The onus is going to be on the scientist a lot more to come up with better intermediate checks of their results, which is not currently something I see students do a lot, and I would be interested in seeing to what extent active researchers do it. My impression is it’s kind of a subconscious process, and vibes-based scientific programming may require us to make this more explicit.

I don’t even see this as necessarily a bad shift. I think it would be very boomer-programmer of me to go “you should write every bit of logic in exhaustive detail yourself” if my only reasoning for that opinion were “that’s how I had to do it”. I would just be like the people who are still holding on to Fortran because that’s what efficient science looked like in the 70s (cheap shot). The reality is scientists want to spend most of their time doing science and not programming yak shaves. If it works, that’s a good thing. But we also need very strong guardrails to ensure we’re not doing ⁠#scientific-fraud ✨

I would be very surprised if we didn’t see at least a few paper retractions as a result of vibes-based programming in a science context, because we just jump into this without thinking through whether a machine that generates plausible-sounding potential lies is a good scientist (it’s not). But the genie may be out of the bottle on this one – it’s hard to convince students not to use something when it seems to them it dramatically cuts down their time on task. Telling them about how LLMs work and their potential limitations can help, but science is still mostly done by people who learned to program in the pre-LLM era. In the next few years we’ll have graduate students running their own computational projects having only learned AI-assisted programming – how much do we trust that they’ll all always ignore the quick, easy, and possibly wrong response?

This doesn’t mean if you learned programming with an AI assistant you’ll inevitably end up with a wrong result – it means we’ll all need to be more conscientious about how we do validation.

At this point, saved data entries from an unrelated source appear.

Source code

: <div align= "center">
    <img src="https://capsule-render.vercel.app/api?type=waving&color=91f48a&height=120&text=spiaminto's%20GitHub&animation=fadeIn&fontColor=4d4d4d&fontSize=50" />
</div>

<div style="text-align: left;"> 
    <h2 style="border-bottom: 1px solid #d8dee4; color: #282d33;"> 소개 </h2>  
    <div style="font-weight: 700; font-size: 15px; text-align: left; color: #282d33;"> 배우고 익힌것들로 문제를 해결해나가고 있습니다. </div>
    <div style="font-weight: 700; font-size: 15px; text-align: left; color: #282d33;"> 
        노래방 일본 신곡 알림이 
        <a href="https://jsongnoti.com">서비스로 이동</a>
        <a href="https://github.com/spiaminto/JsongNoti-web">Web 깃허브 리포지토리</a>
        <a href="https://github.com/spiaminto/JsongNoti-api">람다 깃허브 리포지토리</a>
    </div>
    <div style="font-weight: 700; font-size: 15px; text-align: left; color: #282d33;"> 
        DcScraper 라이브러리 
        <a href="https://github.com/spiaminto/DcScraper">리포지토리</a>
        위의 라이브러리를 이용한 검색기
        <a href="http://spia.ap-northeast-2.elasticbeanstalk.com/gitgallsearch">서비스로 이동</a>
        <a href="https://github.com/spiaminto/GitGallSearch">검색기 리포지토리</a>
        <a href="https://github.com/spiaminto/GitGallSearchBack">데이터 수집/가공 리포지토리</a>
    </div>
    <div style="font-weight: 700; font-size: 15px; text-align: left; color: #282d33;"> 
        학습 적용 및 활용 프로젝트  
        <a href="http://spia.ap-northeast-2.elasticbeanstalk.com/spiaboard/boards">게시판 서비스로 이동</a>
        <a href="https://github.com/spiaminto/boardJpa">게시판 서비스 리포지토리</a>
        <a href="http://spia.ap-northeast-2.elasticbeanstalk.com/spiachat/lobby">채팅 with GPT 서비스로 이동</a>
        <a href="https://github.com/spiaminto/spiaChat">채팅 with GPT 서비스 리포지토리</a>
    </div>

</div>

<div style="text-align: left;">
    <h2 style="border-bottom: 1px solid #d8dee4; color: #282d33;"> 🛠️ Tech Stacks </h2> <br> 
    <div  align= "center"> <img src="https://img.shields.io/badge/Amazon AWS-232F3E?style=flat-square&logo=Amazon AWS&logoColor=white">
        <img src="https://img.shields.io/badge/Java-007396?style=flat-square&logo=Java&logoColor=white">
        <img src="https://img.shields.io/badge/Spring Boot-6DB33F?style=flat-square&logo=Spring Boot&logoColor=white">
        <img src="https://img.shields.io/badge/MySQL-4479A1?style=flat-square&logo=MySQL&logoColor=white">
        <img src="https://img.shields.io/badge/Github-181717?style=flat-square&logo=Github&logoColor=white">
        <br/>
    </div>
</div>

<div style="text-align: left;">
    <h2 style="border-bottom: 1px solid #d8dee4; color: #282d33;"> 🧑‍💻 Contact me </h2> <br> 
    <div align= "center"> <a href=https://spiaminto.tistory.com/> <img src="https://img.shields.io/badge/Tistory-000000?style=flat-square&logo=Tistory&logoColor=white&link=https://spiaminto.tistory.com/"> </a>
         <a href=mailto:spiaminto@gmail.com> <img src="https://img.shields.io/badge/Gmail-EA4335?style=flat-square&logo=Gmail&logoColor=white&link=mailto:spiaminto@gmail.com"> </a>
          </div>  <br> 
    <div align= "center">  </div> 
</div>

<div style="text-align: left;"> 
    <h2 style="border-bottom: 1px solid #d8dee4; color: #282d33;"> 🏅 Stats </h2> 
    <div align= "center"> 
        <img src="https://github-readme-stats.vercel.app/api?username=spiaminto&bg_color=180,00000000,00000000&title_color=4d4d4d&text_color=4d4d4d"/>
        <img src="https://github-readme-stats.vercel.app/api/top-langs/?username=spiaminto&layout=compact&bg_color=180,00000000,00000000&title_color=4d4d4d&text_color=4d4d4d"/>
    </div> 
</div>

This isn’t even really a new requirement! The guardrails that you would want to put on AI-assisted computational science are the same guardrails you would want to put on code that you wrote yourself, or that someone else wrote. A lot of theoretical work is based on packages that other people wrote, and you can do full research projects without ever having to look at the source code for those projects. You just implicitly trust their correctness because someone else has done the validation, and you spend your time working with the outputs of these packages and running analyses that are informed by your understanding of the physics. If scientists want to spend most of their time thinking about how they’ll check a result, the computational tools and training they receive should support that!

So would I prefer it if scientists eschewed LLMs entirely? I think that’s an equivalent question to a 2012 astronomer asking if the field should avoid Python in favor of IDL. I may have a personal preference, and I doubt I’ll be doing any vibe science any time soon (Copilot in VSCode was immediately so annoying with so many wrong suggestions that I turned it off within a day) but it’s going to happen without any consideration of what I’d prefer. However, I think this is a good opportunity to make sure we’re critical about the processes and results in computational science: if you are going to use an LLM, and you believe its results, you should be able to articulate exactly why in the same way you’d be able to if you wrote the code yourself.